For each of the identified scenarios, there is a description of what it is and under what conditions it could become resource-intensive.  Further, if there are any known best practices to avoid or mitigate the scenario from becoming resource-intensive, these too are captured.  These practices could include adjusting some application advanced properties that tunes the scenario behavior some or a change in work practices for when and how the scenario is invoked.

For example, importing a large number of requirements into DOORS Next Generation (DNG) can consume high resources as subsequent to the import, indexing of the newly imported artifacts occurs, which can block other user activity.  When the volume of imported data is high and/or several occur at once, system performance could degrade.  The wiki describes this scenario, identifies that there are some advanced properties that limit the number of concurrent ReqIF imports as well as the recommendation that these imports be kept under 10K requirements or be performed when the system is lightly loaded.

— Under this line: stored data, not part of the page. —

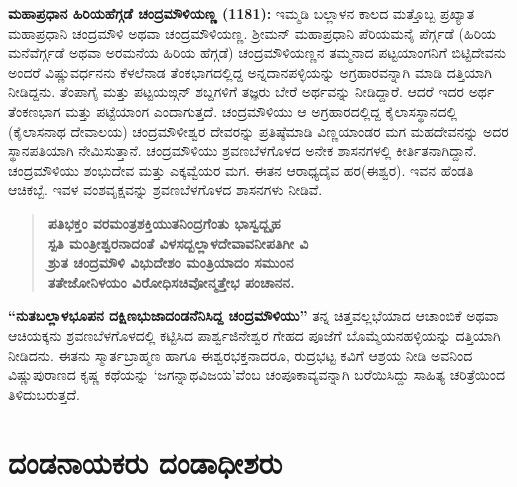 \textbf{ಮಹಾಪ್ರಧಾನ ಹಿರಿಯಹೆಗ್ಗಡೆ ಚಂದ್ರಮೌಳಿಯಣ್ಣ (1181):} ಇಮ್ಮಡಿ ಬಲ್ಲಾಳನ ಕಾಲದ ಮತ್ತೊಬ್ಬ ಪ್ರಖ್ಯಾತ ಮಹಾಪ್ರಧಾನಿ ಚಂದ್ರಮೌಳಿ ಅಥವಾ ಚಂದ್ರಮೌಳಿಯಣ್ಣ. ಶ‍್ರೀಮನ್​ ಮಹಾಪ್ರಧಾನಿ ಪೆರಿಯಮನೈ ಪೆರ್ಗ್ಗಡೆ (ಹಿರಿಯ ಮನೆವೆರ್ಗ್ಗಡೆ ಅಥವಾ ಅರಮನೆಯ ಹಿರಿಯ ಹೆಗ್ಗಡೆ) ಚಂದ್ರಮೌಳಿಯಣ್ಣನ ತಮ್ಮನಾದ ಪಟ್ಟಯಾಂಗನಿಗೆ ಬಿಟ್ಟಿದೇವನು ಅಂದರೆ ವಿಷ್ಣುವರ್ಧನನು ಕೆಳಲೆನಾಡ ತೆಂಕಭಾಗದಲ್ಲಿದ್ದ ಅನ್ನದಾನಪಳ್ಳಿಯನ್ನು ಅಗ್ರಹಾರವನ್ನಾಗಿ ಮಾಡಿ ದತ್ತಿಯಾಗಿ ನೀಡಿದ್ದನು. ತೆಂಪಾಗೈ ಮತ್ತು ಪಟ್ಟಯಙ್ಗನ್​ ಶಬ್ದಗಳಿಗೆ ತಜ್ಞರು ಬೇರೆ ಅರ್ಥವನ್ನು ನೀಡಿದ್ದಾರೆ. ಆದರೆ ಇದರ ಅರ್ಥ ತೆಂಕಣಭಾಗ ಮತ್ತು ಪಟ್ಟೆಯಾಂಗ ಎಂದಾಗುತ್ತದೆ. ಚಂದ್ರಮೌಳಿಯು ಆ ಅಗ್ರಹಾರದಲ್ಲಿದ್ದ ಕೈಲಾಸಸ್ಥಾನದಲ್ಲಿ (ಕೈಲಾಸನಾಥ ದೇವಾಲಯ) ಚಂದ್ರಮೌಳೀಶ್ವರ ದೇವರನ್ನು ಪ್ರತಿಷ್ಠೆಮಾಡಿ ವಿಣ್ಣಯಾಂಡರ ಮಗ ಮಹದೇವನನ್ನು ಅದರ ಸ್ಥಾನಪತಿಯಾಗಿ ನೇಮಿಸುತ್ತಾನೆ. ಚಂದ್ರಮೌಳಿಯು ಶ್ರವಣಬೆಳಗೊಳದ ಅನೇಕ ಶಾಸನಗಳಲ್ಲಿ ಕೀರ್ತಿತನಾಗಿದ್ದಾನೆ. ಚಂದ್ರಮೌಳಿಯು ಶಂಭುದೇವ ಮತ್ತು ಎಕ್ಕವ್ವೆಯರ ಮಗ. ಈತನ ಆರಾಧ್ಯದೈವ ಹರ(ಈಶ್ವರ). ಇವನ ಹೆಂಡತಿ ಆಚಿಕಬ್ಬೆ. ಇವಳ ವಂಶವೃಕ್ಷವನ್ನು ಶ್ರವಣಬೆಳಗೊಳದ ಶಾಸನಗಳು ನೀಡಿವೆ.

\begin{verse}
\textbf{ಪತಿಭಕ್ತಂ ವರಮಂತ್ರಶಕ್ತಿಯುತನಿಂದ್ರಗೆಂತು ಭಾಸ್ವದ್ಬೃಹ} \\\textbf{ಸ್ಪತಿ ಮಂತ್ರೀಶ್ವರನಾದಂತೆ ವಿಳಸದ್ಬಲ್ಲಾಳದೇವಾವನೀಪತಿಗೀ ವಿ} \\\textbf{ಶ್ರುತ ಚಂದ್ರಮೌಳಿ ವಿಭುದೇಶಂ ಮಂತ್ರಿಯಾದಂ ಸಮುಂನ} \\\textbf{ತತೇಜೋನಿಳಯಂ ವಿರೋಧಿಸಚಿವೋನ್ಮತ್ತೇಭ ಪಂಚಾನನ.}
\end{verse}

\textbf{“ನುತಬಲ್ಲಾಳಭೂಪನ ದಕ್ಷಿಣಭುಜಾದಂಡನೆನಿಸಿದ್ದ ಚಂದ್ರಮೌಳಿಯು”} ತನ್ನ ಚಿತ್ತವಲ್ಲಭೆಯಾದ ಆಚಾಂಬಿಕೆ ಅಥವಾ ಆಚಿಯಕ್ಕನು ಶ್ರವಣಬೆಳಗೊಳದಲ್ಲಿ ಕಟ್ಟಿಸಿದ ಪಾರ್ಶ್ವಜಿನೇಶ್ವರ ಗೇಹದ ಪೂಜೆಗೆ ಬೊಮ್ಮೆಯನಹಳ್ಳಿಯನ್ನು ದತ್ತಿಯಾಗಿ ನೀಡಿದನು. ಈತನು ಸ್ಮಾರ್ತಬ್ರಾಹ್ಮಣ ಹಾಗೂ ಈಶ್ವರಭಕ್ತನಾದರೂ, ರುದ್ರಭಟ್ಟ ಕವಿಗೆ ಆಶ್ರಯ ನೀಡಿ ಅವನಿಂದ ವಿಷ್ಣುಪುರಾಣದ ಕೃಷ್ಣ ಕಥೆಯನ್ನು ‘ಜಗನ್ನಾಥವಿಜಯ’ವೆಂಬ ಚಂಪೂಕಾವ್ಯವನ್ನಾಗಿ ಬರೆಯಿಸಿದ್ದು ಸಾಹಿತ್ಯ ಚರಿತ್ರೆಯಿಂದ ತಿಳಿದುಬರುತ್ತದೆ.


\section*{ದಂಡನಾಯಕರು \enginline{-} ದಂಡಾಧೀಶರು}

Knowing these scenarios help in a couple of ways.  First, as your process and tools teams define usage models for one of these applications, knowing that a particular usage pattern can potentially drive load on the server leading to degraded performance allows that usage model to be adjusted to avoid or reduce the likelihood of that occurring. Second, in situations of poor performance or worse, knowing if these scenarios are occurring could help identify root cause.

This latter case is helped by the logging of start and stop markers when a resource-intensive scenario occurs.  Each marker includes the Scenario ID (from Table 1) and a unique instance ID.

To get additional details when the scenario occurs and to aid in understanding its characteristics, advanced (verbose) logging can be enabled.  This can be done from the Serviceability page of an application’s admin UI.  Note the enabling verbose logging does not require a server restart.

Now when a performance or system anomaly occurs and the application logs are reviewed, should it have occurred during a resource-intensive scenario, you may have a clue as to cause.  The additional logging should at a minimum include the data specified in Table 2.

As part of our serviceability improvements in v6.0.3, the CLM applications publish various JMX MBeans that may be collected and trended by enterprise monitoring tools such as IBM Monitoring, Splunk, LogicMonitor and others.  MBeans exist for several application metrics including counts/occurrences of resource-intensive scenarios.

Each MBean to be published must first be enabled from an application’s admin UI advanced properties page.

After doing so, the monitoring application can be configured to capture that data and displayed on a dashboard.

Having a comprehensive enterprise monitoring strategy is essential for a well-managed CLM environment.  Tracking occurrences of these scenarios and correlating them against other environment measurements give administrators (and IBM Support) insight when troubleshooting anomalies or proactively evaluating environment performance.  In a subsequent post, I will talk further about what to monitor.